- Record set
--------------------

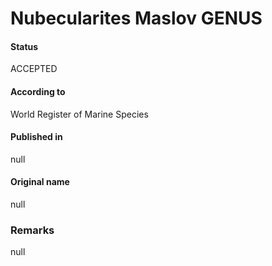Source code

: # Nubecularites Maslov GENUS

#### Status
ACCEPTED

#### According to
World Register of Marine Species

#### Published in
null

#### Original name
null

### Remarks
null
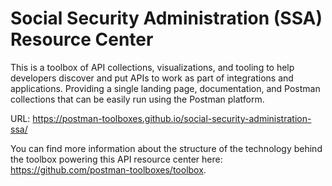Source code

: # Social Security Administration (SSA) Resource Center
This is a toolbox of API collections, visualizations, and tooling to help developers discover and put APIs to work as part of integrations and applications. Providing a single landing page, documentation, and Postman collections that can be easily run using the Postman platform.

URL: https://postman-toolboxes.github.io/social-security-administration-ssa/

You can find more information about the structure of the technology behind the toolbox powering this API resource center here: https://github.com/postman-toolboxes/toolbox.
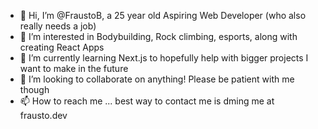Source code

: - 👋 Hi, I’m @FraustoB, a 25 year old Aspiring Web Developer (who also really needs a job)
- 👀 I’m interested in Bodybuilding, Rock climbing, esports, along with creating React Apps
- 🌱 I’m currently learning Next.js to hopefully help with bigger projects I want to make in the future
- 💞️ I’m looking to collaborate on anything! Please be patient with me though
- 📫 How to reach me ... best way to contact me is dming me at frausto.dev

<!---
FraustoB/FraustoB is a ✨ special ✨ repository because its `README.md` (this file) appears on your GitHub profile.
You can click the Preview link to take a look at your changes.
--->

--------------------

Return each line of the material exactly as written; exclude the pictures.

Source code

: # Nubecularites Maslov GENUS

#### Status
ACCEPTED

#### According to
World Register of Marine Species

#### Published in
null

#### Original name
null

### Remarks
null
Source code

: # Social Security Administration (SSA) Resource Center
This is a toolbox of API collections, visualizations, and tooling to help developers discover and put APIs to work as part of integrations and applications. Providing a single landing page, documentation, and Postman collections that can be easily run using the Postman platform.

URL: https://postman-toolboxes.github.io/social-security-administration-ssa/

You can find more information about the structure of the technology behind the toolbox powering this API resource center here: https://github.com/postman-toolboxes/toolbox.
Source code

: - 👋 Hi, I’m @FraustoB, a 25 year old Aspiring Web Developer (who also really needs a job)
- 👀 I’m interested in Bodybuilding, Rock climbing, esports, along with creating React Apps
- 🌱 I’m currently learning Next.js to hopefully help with bigger projects I want to make in the future
- 💞️ I’m looking to collaborate on anything! Please be patient with me though
- 📫 How to reach me ... best way to contact me is dming me at frausto.dev

<!---
FraustoB/FraustoB is a ✨ special ✨ repository because its `README.md` (this file) appears on your GitHub profile.
You can click the Preview link to take a look at your changes.
--->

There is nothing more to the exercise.